[Dataset entries]
********************

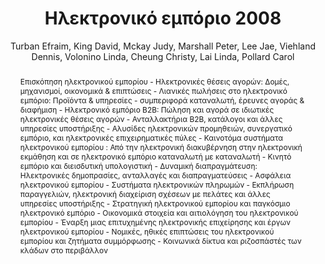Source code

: ---
abstract: '- Επισκόπηση ηλεκτρονικού εμπορίου - Ηλεκτρονικές θέσεις αγορών: Δομές,
  μηχανισμοί, οικονομικά & επιπτώσεις - Λιανικές πωλήσεις στο ηλεκτρονικό εμπόριο:
  Προϊόντα & υπηρεσίες - συμπεριφορά καταναλωτή, έρευνες αγοράς & διαφήμιση - Ηλεκτρονικό
  εμπόριο Β2Β: Πώληση και αγορά σε ιδιωτικές ηλεκτρονικές θέσεις αγορών - Ανταλλακτήρια
  Β2Β, κατάλογοι και άλλες υπηρεσίες υποστήριξης - Αλυσίδες ηλεκτρονικών προμηθειών,
  συνεργατικό εμπόριο, και ηλεκτρονικές επιχειρηματικές πύλες - Καινοτόμα συστήματα
  ηλεκτρονικού εμπορίου : Από την ηλεκτρονική διακυβέρνηση στην ηλεκτρονική εκμάθηση
  και σε ηλεκτρονικό εμπόριο καταναλωτή με καταναλωτή - Κινητό εμπόριο και διεισδυτική
  υπολογιστική - Δυναμική διαπραγμάτευση: Ηλεκτρονικές δημοπρασίες, ανταλλαγές και
  διαπραγματεύσεις - Ασφάλεια ηλεκτρονικού εμπορίου - Συστήματα ηλεκτρονικών πληρωμών
  - Εκπλήρωση παραγγελιών, ηλεκτρονική διαχείριση σχέσεων με πελάτες και άλλες υπηρεσίες
  υποστήριξης - Στρατηγική ηλεκτρονικού εμπορίου και παγκόσμιο ηλεκτρονικό εμπόριο
  - Οικονομικά στοιχεία και αιτιολόγηση του ηλεκτρονικού εμπορίου - Έναρξη μιας επιτυχημένης
  ηλεκτρονικής επιχείρησης και έργων ηλεκτρονικού εμπορίου - Νομικές, ηθικές επιπτώσεις
  του ηλεκτρονικού εμπορίου και ζητήματα συμμόρφωσης - Κοινωνικά δίκτυα και ριζοσπάστές
  των κλάδων στο περιβάλλον'
author: Turban Efraim, King David, Mckay Judy, Marshall Peter, Lee Jae, Viehland Dennis,
  Volonino Linda, Cheung Christy, Lai Linda, Pollard Carol
cover: https://static.eudoxus.gr/books/preview/07/cover-12307.jpg
edition: 1η έκδ.
eudoxusid: '12307'
isbn: 960-512-543-9
layout: bibtex
num_pages: '960'
publisher: Α. Γκιούρδα & ΣΙΑ ΟΕ
ref: isbn_960_512_543_9
title: Ηλεκτρονικό εμπόριο 2008
year: '2008'
---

********************

■ **Your assignment**: Reproduce nothing but the lines from the line containing "ηλεκτρονικής επιχείρησης και" to the last line of the data, each exactly as written.

■ **Response box**:
  ηλεκτρονικής επιχείρησης και έργων ηλεκτρονικού εμπορίου - Νομικές, ηθικές επιπτώσεις
  του ηλεκτρονικού εμπορίου και ζητήματα συμμόρφωσης - Κοινωνικά δίκτυα και ριζοσπάστές
  των κλάδων στο περιβάλλον'
author: Turban Efraim, King David, Mckay Judy, Marshall Peter, Lee Jae, Viehland Dennis,
  Volonino Linda, Cheung Christy, Lai Linda, Pollard Carol
cover: https://static.eudoxus.gr/books/preview/07/cover-12307.jpg
edition: 1η έκδ.
eudoxusid: '12307'
isbn: 960-512-543-9
layout: bibtex
num_pages: '960'
publisher: Α. Γκιούρδα & ΣΙΑ ΟΕ
ref: isbn_960_512_543_9
title: Ηλεκτρονικό εμπόριο 2008
year: '2008'
---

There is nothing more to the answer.